Some of the attractions of the cave system include waterfalls “frozen” in time, rock formations in bizarre shapes and colours, and huge galleries flowstones, which appear to be “streams” of flowing stone. Regardless of its remote location, the visitor to the Gcwihaba cave system is more than amply rewarded for the effort in getting there. This is a definite must-do excursion.

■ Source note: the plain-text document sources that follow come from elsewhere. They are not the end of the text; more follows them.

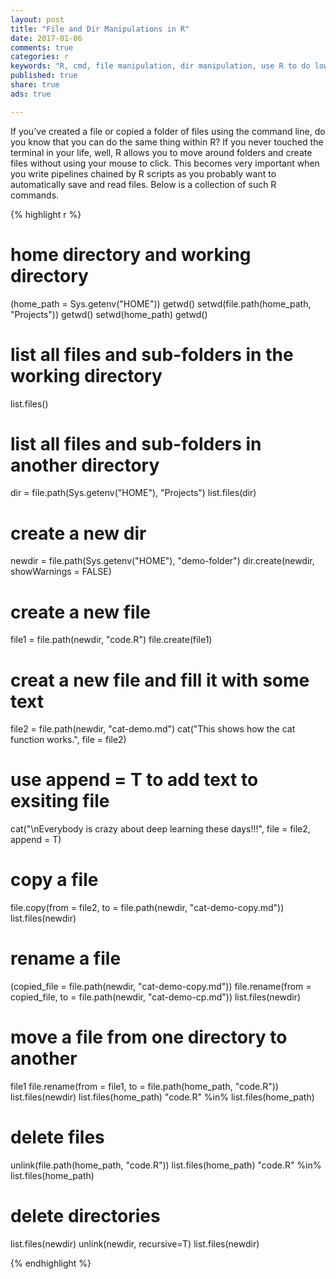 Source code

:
 ```yaml
---
layout: post
title: "File and Dir Manipulations in R"
date: 2017-01-06
comments: true
categories: r
keywords: "R, cmd, file manipulation, dir manipulation, use R to do low level file and folder manipulations"
published: true
share: true
ads: true

---
```


If you've created a file or copied a folder of files using the command line, do you know that you can do the same thing within R? If you never touched the terminal in your life, well, R allows you to move around folders and create files without using your mouse to click. This becomes very important when you write pipelines chained by R scripts as you probably want to automatically save and read files. Below is a collection of such R commands.

{% highlight r %}

# home directory and working directory
(home_path = Sys.getenv("HOME"))
getwd()
setwd(file.path(home_path, "Projects"))
getwd()
setwd(home_path)
getwd()

# list all files and sub-folders in the working directory
list.files()

# list all files and sub-folders in another directory
dir = file.path(Sys.getenv("HOME"), "Projects")
list.files(dir)

# create a new dir
newdir = file.path(Sys.getenv("HOME"), "demo-folder")
dir.create(newdir, showWarnings = FALSE)

# create a new file
file1 = file.path(newdir, "code.R")
file.create(file1)

# creat a new file and fill it with some text
file2 = file.path(newdir, "cat-demo.md")
cat("This shows how the cat function works.", file = file2)

# use append = T to add text to exsiting file
cat("\nEverybody is crazy about deep learning these days!!!", file = file2, 
    append = T)

# copy a file
file.copy(from = file2, to = file.path(newdir, "cat-demo-copy.md"))
list.files(newdir)

# rename a file
(copied_file = file.path(newdir, "cat-demo-copy.md"))
file.rename(from = copied_file, to = file.path(newdir, "cat-demo-cp.md"))
list.files(newdir)

# move a file from one directory to another
file1
file.rename(from = file1, to = file.path(home_path, "code.R"))
list.files(newdir)
list.files(home_path)
"code.R" %in% list.files(home_path)

# delete files 
unlink(file.path(home_path, "code.R"))
list.files(home_path)
"code.R" %in% list.files(home_path)

# delete directories
list.files(newdir)
unlink(newdir, recursive=T)
list.files(newdir)

{% endhighlight %} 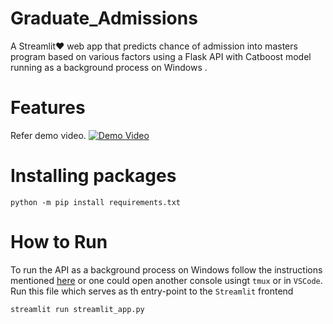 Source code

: # Graduate_Admissions
A Streamlit❤️ web app that predicts chance of admission into masters program based on various factors using a Flask API  with Catboost model running as a background process on Windows .



# Features 
Refer demo video.
[![Demo Video](http://img.youtube.com/vi/fjgICznjG2Q/0.jpg)](http://www.youtube.com/watch?v=fjgICznjG2Q "")


# Installing packages

```
python -m pip install requirements.txt
```


# How to Run
To run the API as a background process on Windows follow the  instructions mentioned [here](https://towardsdatascience.com/deploying-flask-on-windows-b2839d8148fa)
or one could open another console usingt ```tmux``` or in ```VSCode```.
Run this file which serves as th entry-point to the ```Streamlit``` frontend
```
streamlit run streamlit_app.py
```
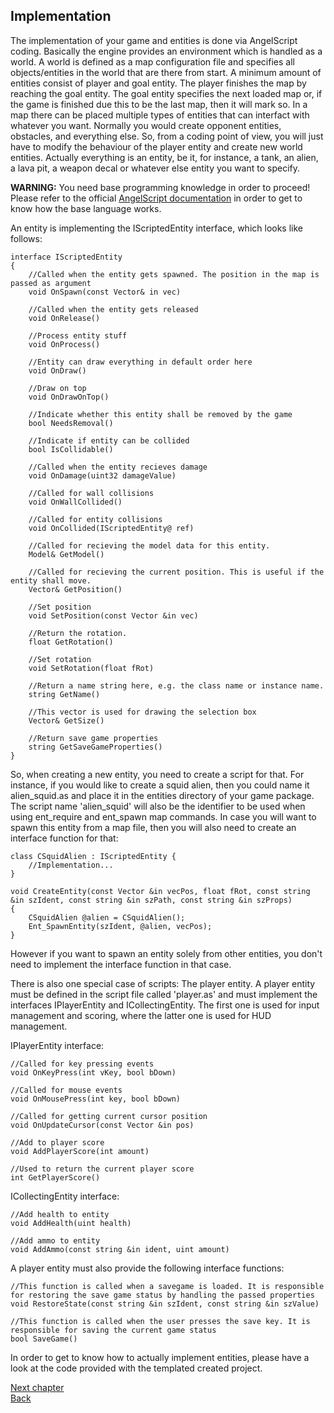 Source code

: ## Implementation

The implementation of your game and entities is done via AngelScript coding. 
Basically the engine provides an environment which is handled as a world. A world
is defined as a map configuration file and specifies all objects/entities in the world
that are there from start. A minimum amount of entities consist of player and goal entity.
The player finishes the map by reaching the goal entity. The goal entity specifies the
next loaded map or, if the game is finished due this to be the last map, then it will mark so.
In a map there can be placed multiple types of entities that can interfact with whatever you want.
Normally you would create opponent entities, obstacles, and everything else. So, from a coding
point of view, you will just have to modify the behaviour of the player entity and create new
world entities. Actually everything is an entity, be it, for instance, a tank, an alien, a lava
pit, a weapon decal or whatever else entity you want to specify. 

<b>WARNING:</b> You need base programming knowledge in order to proceed! Please refer to the official
<a href="https://www.angelcode.com/angelscript/sdk/docs/manual/index.html">AngelScript documentation</a> in order to get to know how the base language works. 

An entity is implementing the IScriptedEntity interface, which looks like follows:
```angelscript
interface IScriptedEntity
{
	//Called when the entity gets spawned. The position in the map is passed as argument
	void OnSpawn(const Vector& in vec)

	//Called when the entity gets released
	void OnRelease()

	//Process entity stuff
	void OnProcess()

	//Entity can draw everything in default order here
	void OnDraw()

	//Draw on top
	void OnDrawOnTop()

	//Indicate whether this entity shall be removed by the game
	bool NeedsRemoval()

	//Indicate if entity can be collided
	bool IsCollidable()

	//Called when the entity recieves damage
	void OnDamage(uint32 damageValue)

	//Called for wall collisions
	void OnWallCollided()

	//Called for entity collisions
	void OnCollided(IScriptedEntity@ ref)

	//Called for recieving the model data for this entity. 
	Model& GetModel()

	//Called for recieving the current position. This is useful if the entity shall move.
	Vector& GetPosition()

	//Set position
	void SetPosition(const Vector &in vec)

	//Return the rotation.
	float GetRotation()

	//Set rotation
	void SetRotation(float fRot)

	//Return a name string here, e.g. the class name or instance name.
	string GetName()

	//This vector is used for drawing the selection box
	Vector& GetSize()

	//Return save game properties
	string GetSaveGameProperties()
}
```

So, when creating a new entity, you need to create a script for that. For instance, if you would like
to create a squid alien, then you could name it alien_squid.as and place it in the entities directory of your game package.
The script name 'alien_squid' will also be the identifier to be used when using ent_require and ent_spawn map commands.
In case you will want to spawn this entity from a map file, then you will also need to create an interface function for that:
```angelscript
class CSquidAlien : IScriptedEntity {
    //Implementation...
}

void CreateEntity(const Vector &in vecPos, float fRot, const string &in szIdent, const string &in szPath, const string &in szProps)
{
	CSquidAlien @alien = CSquidAlien();
	Ent_SpawnEntity(szIdent, @alien, vecPos);
}
```

However if you want to spawn an entity solely from other entities, you don't need to implement the interface function in that case.

There is also one special case of scripts: The player entity. A player entity must be defined in the script file called 'player.as' and
must implement the interfaces IPlayerEntity and ICollectingEntity. The first one is used for input management and scoring, where the latter
one is used for HUD management.

IPlayerEntity interface:
```angelscript
//Called for key pressing events
void OnKeyPress(int vKey, bool bDown)

//Called for mouse events
void OnMousePress(int key, bool bDown)

//Called for getting current cursor position
void OnUpdateCursor(const Vector &in pos)

//Add to player score
void AddPlayerScore(int amount)

//Used to return the current player score
int GetPlayerScore()
```

ICollectingEntity interface:
```angelscript
//Add health to entity
void AddHealth(uint health)

//Add ammo to entity
void AddAmmo(const string &in ident, uint amount)
```

A player entity must also provide the following interface functions:
```angelscript
//This function is called when a savegame is loaded. It is responsible for restoring the save game status by handling the passed properties
void RestoreState(const string &in szIdent, const string &in szValue)

//This function is called when the user presses the save key. It is responsible for saving the current game status
bool SaveGame()
```

In order to get to know how to actually implement entities, please have a look at the code provided with the templated created project.


[Next chapter](sampleentity.html)<br/>
[Back](index.html)
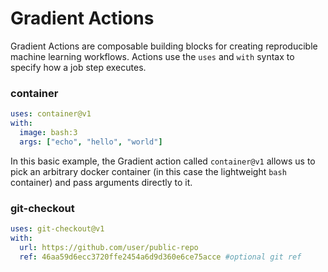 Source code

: # Gradient Actions

Gradient Actions are composable building blocks for creating reproducible machine learning workflows. Actions use the `uses` and `with` syntax to specify how a job step executes.

### container

```yaml
uses: container@v1
with:
  image: bash:3
  args: ["echo", "hello", "world"]
```

In this basic example, the Gradient action called `container@v1` allows us to pick an arbitrary docker container \(in this case the lightweight `bash` container\) and pass arguments directly to it. 

### git-checkout

```yaml
uses: git-checkout@v1
with:
  url: https://github.com/user/public-repo
  ref: 46aa59d6ecc3720ffe2454a6d9d360e6ce75acce #optional git ref
```





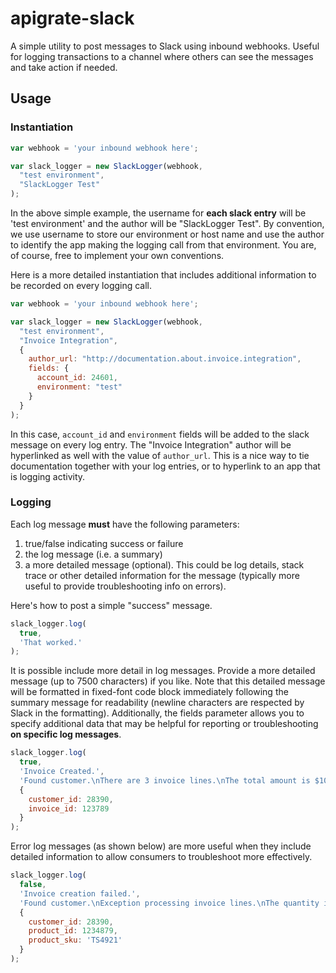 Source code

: # apigrate-slack
A simple utility to post messages to Slack using inbound webhooks. Useful for logging transactions to a channel where others can see the messages and take action if needed.

## Usage

### Instantiation
```javascript
var webhook = 'your inbound webhook here';

var slack_logger = new SlackLogger(webhook,
  "test environment",
  "SlackLogger Test"
);
```
In the above simple example, the username for **each slack entry** will be 'test environment' and the author will be "SlackLogger Test". By convention, we use username to store our environment or host name and use the author to identify the app making the logging call from that environment. You are, of course, free to implement your own conventions.

Here is a more detailed instantiation that includes additional information to be recorded on every logging call.
```javascript
var webhook = 'your inbound webhook here';

var slack_logger = new SlackLogger(webhook,
  "test environment",
  "Invoice Integration",
  {
    author_url: "http://documentation.about.invoice.integration",
    fields: {
      account_id: 24601,
      environment: "test"
    }
  }
);
```
In this case, `account_id` and `environment` fields will be added to the slack message on every log entry. The "Invoice Integration" author will be hyperlinked as well with the value of `author_url`. This is a nice way to tie documentation together with your log entries, or to hyperlink to an app that is logging activity.

### Logging
Each log message **must** have the following parameters:

1. true/false indicating success or failure
1. the log message (i.e. a summary)
1. a more detailed message (optional). This could be log details, stack trace or other detailed information for the message (typically more useful to provide troubleshooting info on errors).


Here's how to post a simple "success" message.
```javascript
slack_logger.log(
  true,
  'That worked.'
);
```

It is possible include more detail in log messages. Provide a more detailed message (up to 7500 characters) if you like. Note that this detailed message will be formatted in fixed-font code block immediately following the summary message for readability (newline characters are respected by Slack in the formatting). Additionally, the fields parameter allows you to specify additional data that may be helpful for reporting or troubleshooting **on specific log messages**.
```javascript
slack_logger.log(
  true,
  'Invoice Created.',
  'Found customer.\nThere are 3 invoice lines.\nThe total amount is $107.80',
  {
    customer_id: 28390,
    invoice_id: 123789
  }
);
```

Error log messages (as shown below) are more useful when they include detailed information to allow consumers to troubleshoot more effectively.
```javascript
slack_logger.log(
  false,
  'Invoice creation failed.',
  'Found customer.\nException processing invoice lines.\nThe quantity is missing for the line with product 1234879.',
  {
    customer_id: 28390,
    product_id: 1234879,
    product_sku: 'TS4921'
  }
);

```
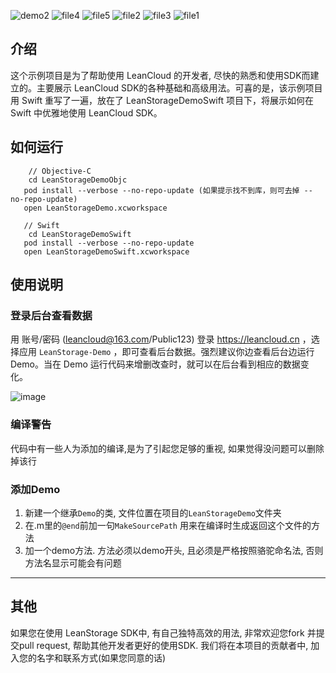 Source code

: ![demo2](https://cloud.githubusercontent.com/assets/5022872/7852211/71f4ac66-052c-11e5-868a-b98b34867a06.png)
![file4](https://cloud.githubusercontent.com/assets/5022872/9400930/482426f8-47fa-11e5-9cad-4763975802a1.png)
![file5](https://cloud.githubusercontent.com/assets/5022872/9400936/58faf380-47fa-11e5-944b-8d9065366b61.png)
![file2](https://cloud.githubusercontent.com/assets/5022872/9401070/2d2737a8-47fc-11e5-852f-7cd44603d5eb.png)
![file3](https://cloud.githubusercontent.com/assets/5022872/9401080/4fe8a268-47fc-11e5-8486-752060611320.png)
![file1](https://cloud.githubusercontent.com/assets/5022872/9401084/59601560-47fc-11e5-8b38-cc09a3584b70.png)

## 介绍
这个示例项目是为了帮助使用 LeanCloud 的开发者, 尽快的熟悉和使用SDK而建立的。主要展示 LeanCloud SDK的各种基础和高级用法。可喜的是，该示例项目用 Swift 重写了一遍，放在了 LeanStorageDemoSwift 项目下，将展示如何在 Swift 中优雅地使用 LeanCloud SDK。

## 如何运行

```
 	// Objective-C 
	cd LeanStorageDemoObjc
   pod install --verbose --no-repo-update (如果提示找不到库，则可去掉 --no-repo-update)
   open LeanStorageDemo.xcworkspace
   
   // Swift
   	cd LeanStorageDemoSwift
   pod install --verbose --no-repo-update
   open LeanStorageDemoSwift.xcworkspace
```

## 使用说明

### 登录后台查看数据

用 账号/密码 (leancloud@163.com/Public123) 登录 https://leancloud.cn ，选择应用 `LeanStorage-Demo` ，即可查看后台数据。强烈建议你边查看后台边运行 Demo。当在 Demo 运行代码来增删改查时，就可以在后台看到相应的数据变化。

![image](https://cloud.githubusercontent.com/assets/5022872/7763947/3b25548e-007b-11e5-9a1b-af3ca1806175.png)


### 编译警告
代码中有一些人为添加的编译,是为了引起您足够的重视, 如果觉得没问题可以删除掉该行

### 添加Demo

1. 新建一个继承`Demo`的类, 文件位置在项目的`LeanStorageDemo`文件夹
2. 在.m里的`@end`前加一句`MakeSourcePath` 用来在编译时生成返回这个文件的方法
3. 加一个demo方法. 方法必须以demo开头, 且必须是严格按照骆驼命名法, 否则方法名显示可能会有问题

----
## 其他

如果您在使用 LeanStorage SDK中, 有自己独特高效的用法, 非常欢迎您fork 并提交pull request, 帮助其他开发者更好的使用SDK. 我们将在本项目的贡献者中, 加入您的名字和联系方式(如果您同意的话)
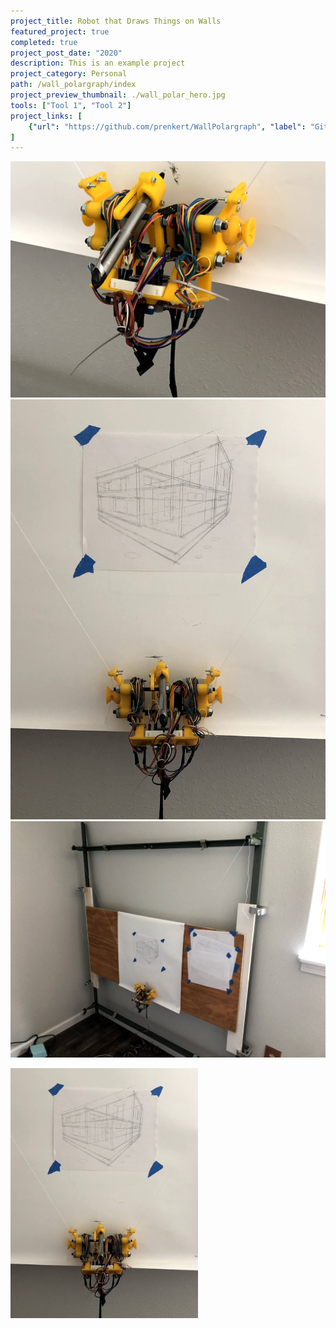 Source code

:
 ```yaml
---
project_title: Robot that Draws Things on Walls
featured_project: true
completed: true
project_post_date: "2020"
description: This is an example project
project_category: Personal
path: /wall_polargraph/index
project_preview_thumbnail: ./wall_polar_hero.jpg
tools: ["Tool 1", "Tool 2"]
project_links: [
    {"url": "https://github.com/prenkert/WallPolargraph", "label": "GitHub"}
]
---
```

![Alt text here](./wall_polar_1.jpg)
![Alt text here](./wall_polar_2.jpg)
![Alt text here](./wall_polar_3.jpg)

<img width="300" src="./wall_polar_2.jpg"> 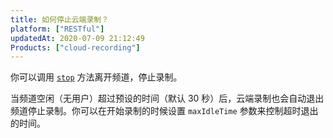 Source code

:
 ```yaml
---
title: 如何停止云端录制？
platform: ["RESTful"]
updatedAt: 2020-07-09 21:12:49
Products: ["cloud-recording"]
---
```


你可以调用 [`stop`](./cloud_recording_api_rest?platform=All%20Platforms#stop) 方法离开频道，停止录制。

当频道空闲（无用户）超过预设的时间（默认 30 秒）后，云端录制也会自动退出频道停止录制。你可以在开始录制的时候设置 `maxIdleTime` 参数来控制超时退出的时间。
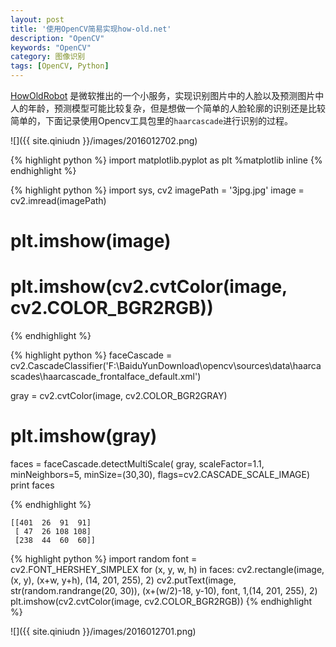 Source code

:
 ```yaml
---
layout: post
title: '使用OpenCV简易实现how-old.net'
description: "OpenCV"
keywords: "OpenCV"
category: 图像识别
tags: [OpenCV, Python]
---
```


[HowOldRobot](http://www.how-old.net) 是微软推出的一个小服务，实现识别图片中的人脸以及预测图片中人的年龄，预测模型可能比较复杂，但是想做一个简单的人脸轮廓的识别还是比较简单的，下面记录使用Opencv工具包里的`haarcascade`进行识别的过程。

![]({{ site.qiniudn }}/images/2016012702.png)

<!-- more -->

{% highlight python %}
import matplotlib.pyplot as plt
%matplotlib inline
{% endhighlight %}

{% highlight python %}
import sys, cv2
imagePath = '3jpg.jpg'
image = cv2.imread(imagePath)
# plt.imshow(image)
# plt.imshow(cv2.cvtColor(image, cv2.COLOR_BGR2RGB))
{% endhighlight %}


{% highlight python %}
faceCascade = cv2.CascadeClassifier('F:\BaiduYunDownload\opencv\sources\data\haarcascades\haarcascade_frontalface_default.xml')

gray = cv2.cvtColor(image, cv2.COLOR_BGR2GRAY)
# plt.imshow(gray)
faces = faceCascade.detectMultiScale(
    gray,
    scaleFactor=1.1,
    minNeighbors=5,
    minSize=(30,30),
    flags=cv2.CASCADE_SCALE_IMAGE)
print faces

{% endhighlight %}

    [[401  26  91  91]
     [ 47  26 108 108]
     [238  44  60  60]]
    


{% highlight python %}
import random
font = cv2.FONT_HERSHEY_SIMPLEX
for (x, y, w, h) in faces:
    cv2.rectangle(image, (x, y), (x+w, y+h), (14, 201, 255), 2)
    cv2.putText(image, str(random.randrange(20, 30)), (x+(w/2)-18, y-10), font, 1,(14, 201, 255), 2)
plt.imshow(cv2.cvtColor(image, cv2.COLOR_BGR2RGB))
{% endhighlight %}



![]({{ site.qiniudn }}/images/2016012701.png)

Many game parks and private tour operators offer walking safaris of various lengths, degrees of difficulty, and levels of comfort. However, a walking safari of any duration through any part of Botswana is not for the timid or faint of heart, and although all safaris are always guided by armed guides and game rangers, dangerous situations can arise at a moment’s notice, and sometimes with no notice at all.
Nonetheless, a walking safari is one of the most rewarding and exhilarating ways to view game, but we recommend to get the most out of the experience that only fit, healthy, and observant persons undertake this type of exercise.
Botswana does not have much, if anything to offer the off-road tourist in the way of picturesque small towns. Even the largest towns and cities are small in comparison to other African cities, which is evidenced by the fact that the capital, Gaborone, has a population of less than 300 000 people. Nonetheless, Botswana does have a few towns and cities worth mentioning, if only because they are so far apart.
Despite its small size and low population, Gaborone has everything from modern shopping malls, banks, hospitals, and several car dealerships. The city was even once described as the fastest growing city in the world, which was perhaps a little ambitious, but from a practical point of view, the city has everything, and more, in the way of what is required to prepare for an expedition to the interior.
Shops include branches of almost all the major retail chains found in South Africa, as well as excel-lent hotels and restaurants. Gaborone also has excellent links to South Africa by air, rail, and road, with the closest border post at Tlokweng being only 15 kilometres away by road.
Although Kasane is located right on the Chobe River, it is not visible from the town due to the inter-vening game lodges and reserves between it and the town itself. However, despite this, the town is a major tourist hub, being only 5 kilometres away from the point where borders of Botswana, Zimbabwe, and Zambia come together.
Kasane is also the only town from which day trips to a major game reserve (Chobe National Park) or the Victoria Falls can be arranged, which is attest to by the fact that Kasane has more game-viewing vehicles than any other city or town in all of Africa. Another attraction of Kasane is the boat cruises that can be arranged from the various lodges around the town, which are something worth doing, and should therefore not be missed.
Maun is main access point to the Okavango Delta, and is often referred to as the tourism capital of Botswana. Located on the Thamalakane River, which is a major river flowing from the Delta, the town is the base of operations of many tour operators who offer tours to the Moremi Game Reserve and Chobe National Park, both of which are only a few hour’s drive away. Maun also has the busiest airport in Botswana, with dozens of daily flights to upmarket lodges and reserves in the area.
Several retail chains are represented in the town, and supplies of fresh and perishable are generally regarded as the best in all of Botswana, no doubt due to the high demand from the tourist industry.